On November 21, 2016, what was left of my world as I knew it, crumbled. Destruction. Rubble. Ashes. I look back now and I should have seen it coming….but I didn’t. Not at all.
2 1/2 years ago…at the beginning of a season of deep, deep pain, God set a little light in my life, in my home. He saved me in ways that words don’t encompass. And this past November, four days before Thanksgiving, he was taken away from me. Abruptly. ..with no time to adjust or process. He was taken to strangers and left to assimilate on his own…with nothing and no one familiar. We did what we could, not knowing who these strangers were, or if they were good. Four days ago, a judge ruled against me. She decided that everything I had done and been to that sweet light was nothing in the eyes of the law. She decided I was just a grandma. But I know differently. I saved him. And he saved me. And someday he will know that I fought for him.
So where do I go from here…when yet again, everything I pictured for my future was blown to bits in a matter of seconds?
First, I grieve. I am beginning the process of walking out the excruciating pain of what has been done to him. To me. To his Auntie Bug. To his Opa. To his sweet Jill. To our whole family.
Second, I build relationship with these strangers….because they are truly, truly good. I long for them to be family, no longer strangers. They are not who I believed them to be. They love our little man.
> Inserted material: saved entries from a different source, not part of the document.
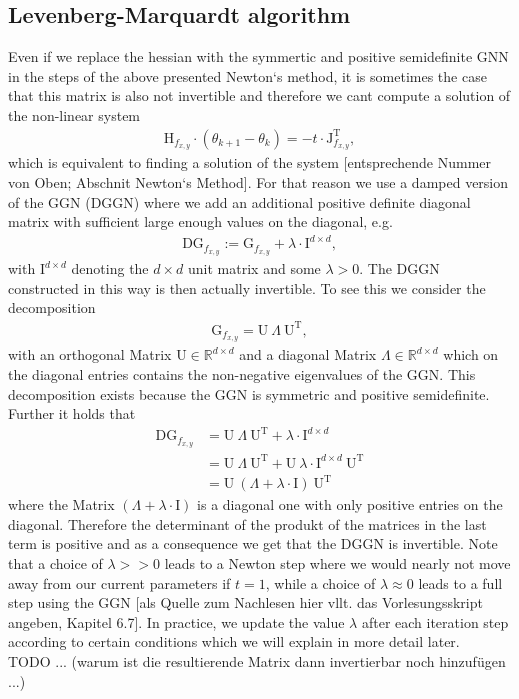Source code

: \documentclass[conference]{IEEEtran}
\begin{document}
\subsection{Levenberg-Marquardt algorithm }
Even if we replace the hessian with the symmertic and positive semidefinite GNN in the steps of the above presented Newton`s method, it is sometimes the case that this matrix is also not invertible and therefore we cant compute a solution of the non-linear system 
\begin{align}
\mathrm{H}_{f_{x, y}}\cdot(\theta_{k+1} - \theta_{k}) = -t\cdot\mathrm{J}_{f_{x, y}}^{\mathrm{T}},
\end{align}
which is equivalent to finding a solution of the system [entsprechende Nummer von Oben; Abschnit Newton`s Method].
For that reason we use a damped version of the GGN (DGGN) where we add an additional positive definite diagonal matrix with sufficient large enough values on the diagonal, e.g.
\begin{align}
\mathrm{DG}_{f_{x, y}} := \mathrm{G}_{f_{x, y}} + \lambda\cdot\mathrm{I}^{d\times d},
\end{align}
with $\mathrm{I}^{d\times d}$ denoting the $d\times d$ unit matrix and some $\lambda>0$.
The DGGN constructed in this way is then actually invertible. 
To see this we consider the decomposition
\begin{align}
\mathrm{G}_{f_{x, y}} = \mathrm{U}\:\Lambda\:\mathrm{U}^{\mathrm{T}},
\end{align}
with an orthogonal Matrix $\mathrm{U}\in\mathbb{R}^{d\times d}$ and a diagonal Matrix $\Lambda\in\mathbb{R}^{d\times d}$ which on the diagonal entries contains the non-negative eigenvalues of the GGN. This decomposition exists because the GGN is symmetric and positive semidefinite. Further it holds that
\begin{align}
\mathrm{DG}_{f_{x, y}} &= \mathrm{U}\:\Lambda\:\mathrm{U}^{\mathrm{T}} + \lambda\cdot\mathrm{I}^{d\times d}\\
&= \mathrm{U}\:\Lambda\:\mathrm{U}^{\mathrm{T}} + \mathrm{U}\:\lambda\cdot\mathrm{I}^{d\times d}\:\mathrm{U}^{\mathrm{T}}\\
&= \mathrm{U}\:\left(\Lambda + \lambda\cdot\mathrm{I}\right)\:\mathrm{U}^{\mathrm{T}}
\end{align}
where the Matrix $\left(\Lambda + \lambda\cdot\mathrm{I}\right)$ is a diagonal one with only positive entries on the diagonal. Therefore the determinant of the produkt of the matrices in the last term is positive and as a consequence we get that the DGGN is invertible.
Note that a choice of $\lambda>>0$ leads to a Newton step where we would nearly not move away from our current parameters if $t = 1$, while a choice of $\lambda\approx 0$ leads to a full step using the GGN [als Quelle zum Nachlesen hier vllt. das Vorlesungsskript angeben, Kapitel 6.7]. In practice, we update the value $\lambda$ after each iteration step according to certain conditions which we will explain in more detail later.
\\TODO ... (warum ist die resultierende Matrix dann invertierbar noch hinzufügen ...)
\end{document}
And it is good for him to be part of their family now.
And finally, I learn to be a regular grandma. My heart doesn’t want to be regular, normal, typical. My heart wants my boy like he’s always been. With me. In my home. In his bed every night. But I see now, that he will not have to grow up wondering why all his friends’ parents are so much younger. He will not have to wonder why he doesn’t have a dad. He will have a regular grandma and grandpa, his Oma and Opa.
I will not live in bitterness. I refuse to be a victim. I will choose forgiveness. I just need some time to find my way.
I know in my heart that Asher will never have just a regular place inside of me. He will not ever be just a grandson. He was the boy I was scared to raise but who became like a son. I appreciated every cry, every tantrum, every sleepless night with him in a way I never understood with my first four. I was terrified to try again….but I said yes….and I don’t regret a single day. And I never will.
Oma loves you sweet boy…..and now I will teach you how to Rise.